* [AIM OF THE EXERCISE]
Starting at the first line of the data below, retype every line up to and including the one containing "from the Choquet".

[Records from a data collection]
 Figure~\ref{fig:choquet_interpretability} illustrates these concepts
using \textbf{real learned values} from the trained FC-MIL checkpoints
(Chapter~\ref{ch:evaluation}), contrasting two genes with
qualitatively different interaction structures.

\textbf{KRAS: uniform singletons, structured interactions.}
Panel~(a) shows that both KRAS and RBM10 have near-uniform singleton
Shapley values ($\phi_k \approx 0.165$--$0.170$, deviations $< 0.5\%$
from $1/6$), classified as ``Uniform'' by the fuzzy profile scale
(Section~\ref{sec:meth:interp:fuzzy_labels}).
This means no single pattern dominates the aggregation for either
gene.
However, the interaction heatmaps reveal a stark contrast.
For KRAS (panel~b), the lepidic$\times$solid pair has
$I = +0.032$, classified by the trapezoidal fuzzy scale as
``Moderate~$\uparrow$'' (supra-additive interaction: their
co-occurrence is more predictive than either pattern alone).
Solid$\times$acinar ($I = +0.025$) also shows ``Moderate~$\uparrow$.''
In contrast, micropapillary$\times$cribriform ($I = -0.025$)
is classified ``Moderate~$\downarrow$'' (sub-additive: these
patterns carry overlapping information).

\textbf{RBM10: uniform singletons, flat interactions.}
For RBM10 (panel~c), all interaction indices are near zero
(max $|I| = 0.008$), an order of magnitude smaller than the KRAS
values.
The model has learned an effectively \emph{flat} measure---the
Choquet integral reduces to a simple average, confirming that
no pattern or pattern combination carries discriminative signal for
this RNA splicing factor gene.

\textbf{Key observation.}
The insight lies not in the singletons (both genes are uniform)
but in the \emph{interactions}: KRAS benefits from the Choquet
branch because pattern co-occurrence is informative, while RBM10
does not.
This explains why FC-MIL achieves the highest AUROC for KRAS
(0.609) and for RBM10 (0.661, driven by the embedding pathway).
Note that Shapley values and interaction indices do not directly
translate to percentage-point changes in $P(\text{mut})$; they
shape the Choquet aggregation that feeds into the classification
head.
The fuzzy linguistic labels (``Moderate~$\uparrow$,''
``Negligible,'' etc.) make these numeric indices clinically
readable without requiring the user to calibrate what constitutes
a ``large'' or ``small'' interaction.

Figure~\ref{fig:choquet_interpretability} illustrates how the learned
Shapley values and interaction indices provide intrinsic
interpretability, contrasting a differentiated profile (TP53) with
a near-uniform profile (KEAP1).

* [ANSWER SPACE]
 Figure~\ref{fig:choquet_interpretability} illustrates these concepts
using \textbf{real learned values} from the trained FC-MIL checkpoints
(Chapter~\ref{ch:evaluation}), contrasting two genes with
qualitatively different interaction structures.

\textbf{KRAS: uniform singletons, structured interactions.}
Panel~(a) shows that both KRAS and RBM10 have near-uniform singleton
Shapley values ($\phi_k \approx 0.165$--$0.170$, deviations $< 0.5\%$
from $1/6$), classified as ``Uniform'' by the fuzzy profile scale
(Section~\ref{sec:meth:interp:fuzzy_labels}).
This means no single pattern dominates the aggregation for either
gene.
However, the interaction heatmaps reveal a stark contrast.
For KRAS (panel~b), the lepidic$\times$solid pair has
$I = +0.032$, classified by the trapezoidal fuzzy scale as
``Moderate~$\uparrow$'' (supra-additive interaction: their
co-occurrence is more predictive than either pattern alone).
Solid$\times$acinar ($I = +0.025$) also shows ``Moderate~$\uparrow$.''
In contrast, micropapillary$\times$cribriform ($I = -0.025$)
is classified ``Moderate~$\downarrow$'' (sub-additive: these
patterns carry overlapping information).

\textbf{RBM10: uniform singletons, flat interactions.}
For RBM10 (panel~c), all interaction indices are near zero
(max $|I| = 0.008$), an order of magnitude smaller than the KRAS
values.
The model has learned an effectively \emph{flat} measure---the
Choquet integral reduces to a simple average, confirming that
no pattern or pattern combination carries discriminative signal for
this RNA splicing factor gene.

\textbf{Key observation.}
The insight lies not in the singletons (both genes are uniform)
but in the \emph{interactions}: KRAS benefits from the Choquet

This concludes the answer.